Custom Fonts in Emails

Avatar of Chris Coyier
Chris Coyier on (Updated on )

A reader writes in:

Would it be possible to draw an entire typeface in CSS to be sent in emails? Our company needs to send out emails to about 20k people to introduce a new brand that we are launching. The emails will be in HTML/CSS. My CEO is very specific about the type of aesthetic he wants to achieve, and this includes using a typeface that is not native to either Mac or Windows computers. We do not want to use images in our email.

First off, it’s pretty cool your CEO cares about type and aesthetics at all. It’s usually a good thing to have the person steering the ship care about beauty and details down to that level. Let’s consider the options.

The first thing that comes to mind in custom fonts these days is @font-face. The browser support for it is pretty darn good. Unfortunately, browser support isn’t what we need here, it’s email client support. According to some research by Campaign Monitor, @font-face is only working Apple’s Mail.app and the Mail app on iOS. You could try to make the progressive enhancement case to your CEO, but at that low level of support might be a tough sell.

Another thing you mentioned was trying to recreate the font through CSS somehow. Maybe something like this. I’ve even played around with this concept a little bit specifically with the idea of image-free emails in mind. This is the realm of big-pixel-art though. Recreating a font pixel by pixel with no anti-aliasing, as you are surely aware, is a fool’s errand.

In reality I think there are two solutions.

The first is to reconsider this sentence: “We do not want to use images in our email.” Why not? It seems like you are OK with sending HTML emails since you’re specifically looking for clever solutions and text emails are capable of very little cleverness short of ASCII art. People use images in emails all the time. Admittedly, the fact users often have to specifically choose to view them is a bit of a turn off, but using proper ALT text on the images makes the email still work even if they never do that.

The second is to give up on this custom font in email thing. Not to sound defeatist here, but your branding will not be ruined by the lack of a specific typeface in an email. Anywhere where you all agree it is critical (e.g. a slogan?), use an image, otherwise, use a nice readable font that works OK in pairing with your brand typeface and move on with more important tasks.

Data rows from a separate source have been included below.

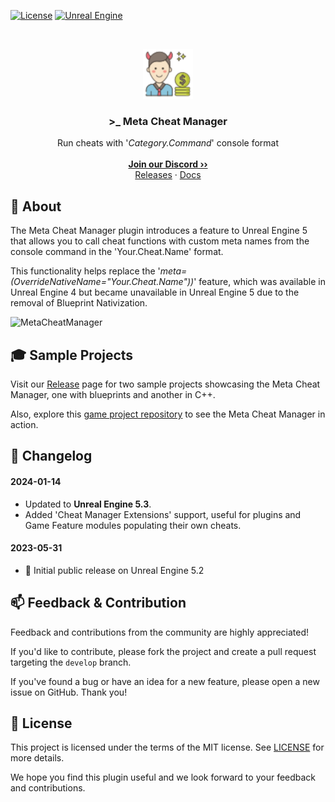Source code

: <a href="https://github.com/JanSeliv/MetaCheatManager/blob/main/LICENSE">![License](https://img.shields.io/badge/license-MIT-brightgreen.svg)</a>
<a href="https://www.unrealengine.com/">![Unreal Engine](https://img.shields.io/badge/Unreal-5.3-dea309?style=flat&logo=unrealengine)</a>

<br/>
<p align="center">
<a href="https://github.com/JanSeliv/MetaCheatManager">
<img src="https://github.com/JanSeliv/MetaCheatManager/blob/main/Resources/Icon128.png?raw=true" alt="Logo" width="80" height="80">
</a>
<h3 align="center">&gt;_ Meta Cheat Manager</h3>
<p align="center">
Run cheats with '<em>Category.Command</em>' console format
<br/>
<br/>
<a href="https://discord.gg/jbWgwDefnE"><strong>Join our Discord ››</strong></a>
<br/>
<a href="https://github.com/JanSeliv/MetaCheatManager/releases">Releases</a>
·
<a href="https://docs.google.com/document/d/15kXwC05paFdwwmPC4Pi8xTuUq20-s7lC_EfOtFDcp0w">Docs</a>
</p>

## 🌟 About

The Meta Cheat Manager plugin introduces a feature to Unreal Engine 5 that allows you to call cheat functions with custom meta names from the console command in the 'Your.Cheat.Name' format.

This functionality helps replace the '_meta=(OverrideNativeName="Your.Cheat.Name"))_' feature, which was available in Unreal Engine 4 but became unavailable in Unreal Engine 5 due to the removal of Blueprint Nativization.

![MetaCheatManager](https://github.com/JanSeliv/MetaCheatManager/assets/20540872/1343fbb6-d8b6-453a-99d3-99c7eb5ca5db)

## 🎓 Sample Projects

Visit our [Release](https://github.com/JanSeliv/MetaCheatManager/releases) page for two sample projects showcasing the Meta Cheat Manager, one with blueprints and another in C++.

Also, explore this [game project repository](https://github.com/JanSeliv/Bomber) to see the Meta Cheat Manager in action.

## 📅 Changelog
#### 2024-01-14
- Updated to **Unreal Engine 5.3**.
- Added 'Cheat Manager Extensions' support, useful for plugins and Game Feature modules populating their own cheats.
#### 2023-05-31
- 🎉 Initial public release on Unreal Engine 5.2

## 📫 Feedback & Contribution

Feedback and contributions from the community are highly appreciated!

If you'd like to contribute, please fork the project and create a pull request targeting the `develop` branch.

If you've found a bug or have an idea for a new feature, please open a new issue on GitHub. Thank you!

## 📜 License

This project is licensed under the terms of the MIT license. See [LICENSE](LICENSE) for more details.

We hope you find this plugin useful and we look forward to your feedback and contributions.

Personally, I think I’d go with @font-face despite the current low support. Actively developing what you want to work helps build the desire momentum needed to get product vendors (in this case email clients) to improve their products and give us better CSS support.

Update, December 2012

Recent research again from Campaign Monitor. As of this update, support includes: iOS Mail, Mail.app on OS X, Lotus Notes 8, default Mail on Android, Outlook 2000, and Thunderbird.